4 months ago • 2 mins
What’s going on here?
The UK’s leading defense company BAE Systems announced its biggest-ever deal on Thursday.
What does this mean?
BAE Systems is riding high, with the Russian invasion of Ukraine driving demand for its military gear to record levels. And that surge in orders has not only led BAE to up its profit predictions: it’s spurred the firm’s ambitions to grow too. See, BAE just announced that it’s buying Ball Corporation’s aerospace division for the tidy sum of $5.6 billion, winning out over investment firms and other defense names. That whopper deal will bolster BAE’s presence in the US – where it already rakes in the biggest chunk of its revenue – and see it win a Colorado-based business specializing in military and space sensors too. And as for Ball, well, this deal lets the conglomerate zero in on what it does best: being the world’s top beer can supplier.
Why should I care?
The bigger picture: Expensive arms race.
Ever since tensions escalated in Europe, governments have been splashing out on weaponry, giving the defense sector a hefty boost. And that spending spree is also sparking some big-ticket maneuvers, defying the broader dealmaking slump. Take L3Harris Technologies, for instance, which recently shelled out $5 billion for rocket engine maker Aerojet Rocketdyne – or look at Germany, which has been splashing out on air-defense systems. Put it all together, and the aerospace and defense sectors have seen the total value of deals nearing the $40 billion mark over the past year.

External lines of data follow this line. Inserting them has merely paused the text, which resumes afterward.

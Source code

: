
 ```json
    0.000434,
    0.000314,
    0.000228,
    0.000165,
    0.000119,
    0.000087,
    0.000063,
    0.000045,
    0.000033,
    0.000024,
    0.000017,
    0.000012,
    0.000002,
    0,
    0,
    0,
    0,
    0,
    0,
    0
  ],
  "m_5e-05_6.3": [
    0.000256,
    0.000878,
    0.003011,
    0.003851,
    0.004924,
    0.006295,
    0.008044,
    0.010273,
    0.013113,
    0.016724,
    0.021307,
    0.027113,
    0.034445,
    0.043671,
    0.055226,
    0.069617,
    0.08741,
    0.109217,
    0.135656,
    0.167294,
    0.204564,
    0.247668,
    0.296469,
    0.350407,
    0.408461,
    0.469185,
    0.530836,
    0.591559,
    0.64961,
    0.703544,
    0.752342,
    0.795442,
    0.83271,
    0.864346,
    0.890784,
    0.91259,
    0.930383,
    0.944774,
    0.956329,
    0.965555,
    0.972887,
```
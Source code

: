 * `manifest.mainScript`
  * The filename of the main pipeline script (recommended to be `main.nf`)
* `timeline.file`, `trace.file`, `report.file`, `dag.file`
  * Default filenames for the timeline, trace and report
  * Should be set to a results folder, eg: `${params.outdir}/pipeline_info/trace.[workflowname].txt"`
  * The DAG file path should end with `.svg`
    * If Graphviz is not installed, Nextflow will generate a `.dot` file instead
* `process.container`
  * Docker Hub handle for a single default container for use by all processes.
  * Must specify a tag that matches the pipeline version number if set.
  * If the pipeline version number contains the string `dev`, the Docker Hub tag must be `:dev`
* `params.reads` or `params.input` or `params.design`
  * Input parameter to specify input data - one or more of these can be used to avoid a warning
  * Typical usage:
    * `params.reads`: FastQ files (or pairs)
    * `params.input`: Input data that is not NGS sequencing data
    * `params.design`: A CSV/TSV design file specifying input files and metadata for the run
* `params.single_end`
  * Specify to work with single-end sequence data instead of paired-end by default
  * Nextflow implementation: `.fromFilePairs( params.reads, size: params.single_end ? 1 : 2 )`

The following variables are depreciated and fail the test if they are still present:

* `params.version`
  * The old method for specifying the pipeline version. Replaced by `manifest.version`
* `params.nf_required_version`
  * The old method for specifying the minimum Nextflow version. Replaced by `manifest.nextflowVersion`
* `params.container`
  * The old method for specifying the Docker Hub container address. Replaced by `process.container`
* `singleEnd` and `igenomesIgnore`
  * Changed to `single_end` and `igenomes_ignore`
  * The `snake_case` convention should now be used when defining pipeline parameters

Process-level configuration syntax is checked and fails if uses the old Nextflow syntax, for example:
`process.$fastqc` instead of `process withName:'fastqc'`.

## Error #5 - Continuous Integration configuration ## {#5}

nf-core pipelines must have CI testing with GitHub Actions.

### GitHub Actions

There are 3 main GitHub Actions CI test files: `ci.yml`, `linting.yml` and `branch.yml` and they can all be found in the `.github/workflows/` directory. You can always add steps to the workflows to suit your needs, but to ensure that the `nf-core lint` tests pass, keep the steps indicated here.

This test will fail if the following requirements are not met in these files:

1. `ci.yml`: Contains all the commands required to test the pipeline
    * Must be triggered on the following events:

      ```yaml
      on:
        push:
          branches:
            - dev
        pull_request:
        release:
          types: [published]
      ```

For markets: Underwhelming UK.
BAE has seen its stock jump more than 80% since the start of last year – but make no mistake, it’s an outlier in the UK landscape. After all, the slowpoke FTSE 100 has barely moved over that same period, and it’s even dipped so far this year. And HSBC thinks it’s likely to continue to sit out the global stock rally this year, given the country’s murky economic forecast.